Serenad, Zülfü Livaneli’nin okuduğum ilk kitabı ve iyiki de okumuşum. Livaneli çok faklı yönleriyle öne çıkan, deyim yerindeyse beş parmağında beş marifet tanımına uyan bir kişilik. Roman, kurgusu, kendine özgü hikayesi ve karakterlerinin tıpkı bir motif gibi işleyişiyle tüm övgüleri hak eden güzel bir eser. Kitapta geçen olaylar, kimi zaman insanı dehşete düşürecek nitelikte. Kitabı okurken ve sonrasında da bende hakim olan düşünce şu oldu; insanoğlu kadar kendi ırkına düşman, alçak bir varlık daha bu dünyaya gelmedi.

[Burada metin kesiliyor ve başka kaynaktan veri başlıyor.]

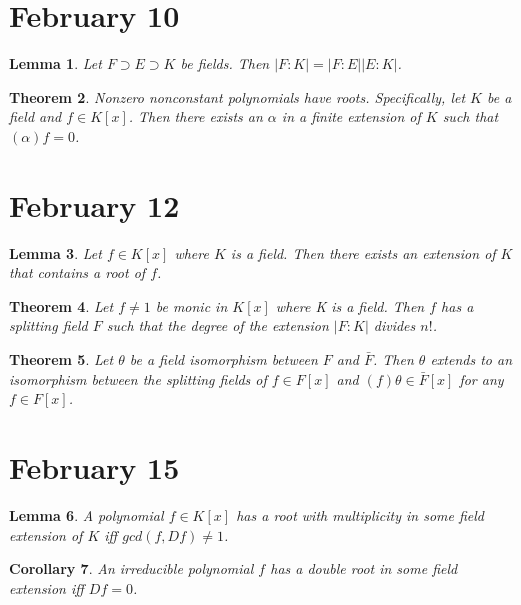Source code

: \documentclass[letterpaper]{article}
\newtheorem{theorem}{Theorem}[section]
\newtheorem{lemma}[theorem]{Lemma}
\newtheorem{corollary}[theorem]{Corollary}
\begin{document}
\section{February 10}

\begin{lemma}
Let $F \supset E \supset K$ be fields. Then $|F \colon K| = |F \colon E||E \colon K|$.
\end{lemma}

\begin{theorem}
Nonzero nonconstant polynomials have roots. Specifically, let $K$ be a field and $f \in K[x]$. Then there exists an $\alpha$ in a finite extension of $K$ such that $(\alpha)f = 0$.
\end{theorem}

\section{February 12}

\begin{lemma}
Let $f \in K[x]$ where $K$ is a field.  Then there exists an extension of $K$ that contains a root of $f$.
\end{lemma}

\begin{theorem}
Let $f \neq 1$ be monic in $K[x]$ where K is a field.  Then $f$ has a splitting field $F$ such that the degree of the extension $|F \colon K|$  divides $n!$.
\end{theorem}

\begin{theorem}
Let $\theta$ be a field isomorphism between $F$ and $\bar{F}$. Then $\theta$ extends to an isomorphism between the splitting fields of $f \in F[x]$ and $(f) \theta \in \bar{F}[x]$ for any $f \in F[x]$.
\end{theorem}

\section{February 15}

\begin{lemma}
A polynomial $f \in K[x]$ has a root with multiplicity in some field extension of $K$ iff $gcd(f, Df) \ne 1$.
\end{lemma}

\begin{corollary}
An irreducible polynomial $f$ has a double root in some field extension iff $Df = 0$.
\end{corollary}
\end{document}
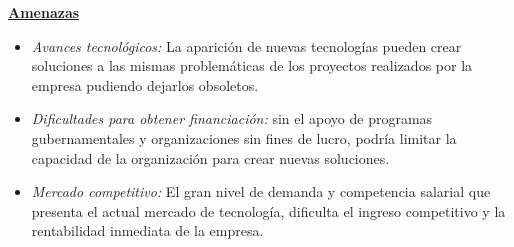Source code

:\documentclass[a4paper,12pt]{article}
\begin{document}
    \newpage
    \textbf{\underline{Amenazas}}
    \begin{itemize}
        \item[] \textit{Avances tecnológicos:} La aparición de nuevas tecnologías pueden crear soluciones a las mismas problemáticas de los proyectos realizados por la empresa pudiendo dejarlos obsoletos.
        \item[] \textit{Dificultades para obtener financiación:} sin el apoyo de programas gubernamentales y organizaciones sin fines de lucro, podría limitar la capacidad de la organización para crear nuevas soluciones.
        \item[] \textit{Mercado competitivo:} El gran nivel de demanda y competencia salarial que presenta el actual mercado de tecnología, dificulta el ingreso competitivo y la rentabilidad inmediata de la empresa.
    \end{itemize}
\end{document}
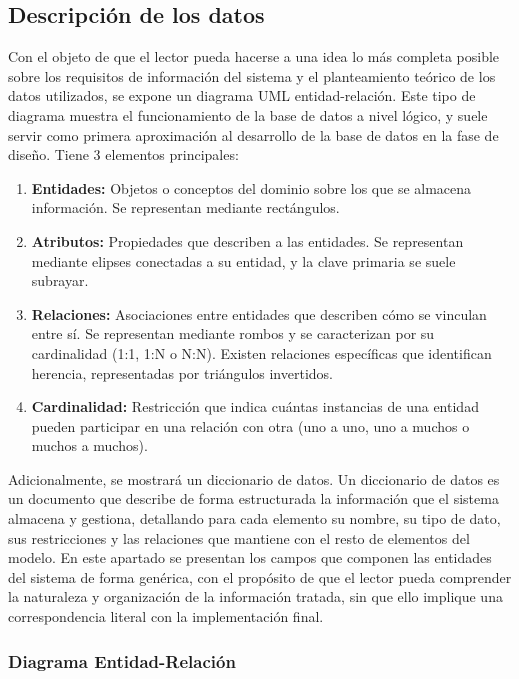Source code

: 
\subsection{Descripción de los datos}
Con el objeto de que el lector pueda hacerse a una idea lo más completa posible sobre los requisitos de información del sistema y el planteamiento teórico de los datos utilizados, se expone un diagrama UML entidad-relación. Este tipo de diagrama muestra el funcionamiento de la base de datos a nivel lógico, y suele servir como primera aproximación al desarrollo de la base de datos en la fase de diseño. Tiene 3 elementos principales:
\begin{enumerate}
	\item \textbf{Entidades:} Objetos o conceptos del dominio sobre los que se almacena información. Se representan mediante rectángulos.
	
	\item \textbf{Atributos:} Propiedades que describen a las entidades. Se representan mediante elipses conectadas a su entidad, y la clave primaria se suele subrayar.
	
	\item \textbf{Relaciones:} Asociaciones entre entidades que describen cómo se vinculan entre sí. Se representan mediante rombos y se caracterizan por su cardinalidad (1:1, 1:N o N:N). Existen relaciones específicas que identifican herencia, representadas por triángulos invertidos.
	
	\item \textbf{Cardinalidad:} Restricción que indica cuántas instancias de una entidad pueden participar en una relación con otra (uno a uno, uno a muchos o muchos a muchos).
\end{enumerate}

Adicionalmente, se mostrará un diccionario de datos. Un diccionario de datos es un documento que describe de forma estructurada la información que el sistema almacena y gestiona, detallando para cada elemento su nombre, su tipo de dato, sus restricciones y las relaciones que mantiene con el resto de elementos del modelo. En este apartado se presentan los campos que componen las entidades del sistema de forma genérica, con el propósito de que el lector pueda comprender la naturaleza y organización de la información tratada, sin que ello implique una correspondencia literal con la implementación final.

\subsubsection{Diagrama Entidad-Relación}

Egemenlerin, insan ve insan hakları üzerine attıkları nutuklarının aslında birer slogandan ibaret olduğunu tekrar tekrar anlıyorsunuz. Çekilen bunca acının, ölen insanların, dağılan hayatların , ödenen bedellerin kimileri için hiçbir anlam ifade etmediğini acıyla idrak ediyorsunuz.
Serenad, Max, Nadia, Maya, Mari ve Ayşe’nin hikayesi olsada, benim için ötekileştirilmiş ve kurban seçilmiş tüm insanların hikayesidir. Okuyan herkesin belleğinde yıllarca yer edinecek nadir bir eser. Kitabın son cümlesiyle bitirmek istiyorum. “Çünkü ancak hikayesi anlatılan insanlar var oluyordu.” Teşekkürler.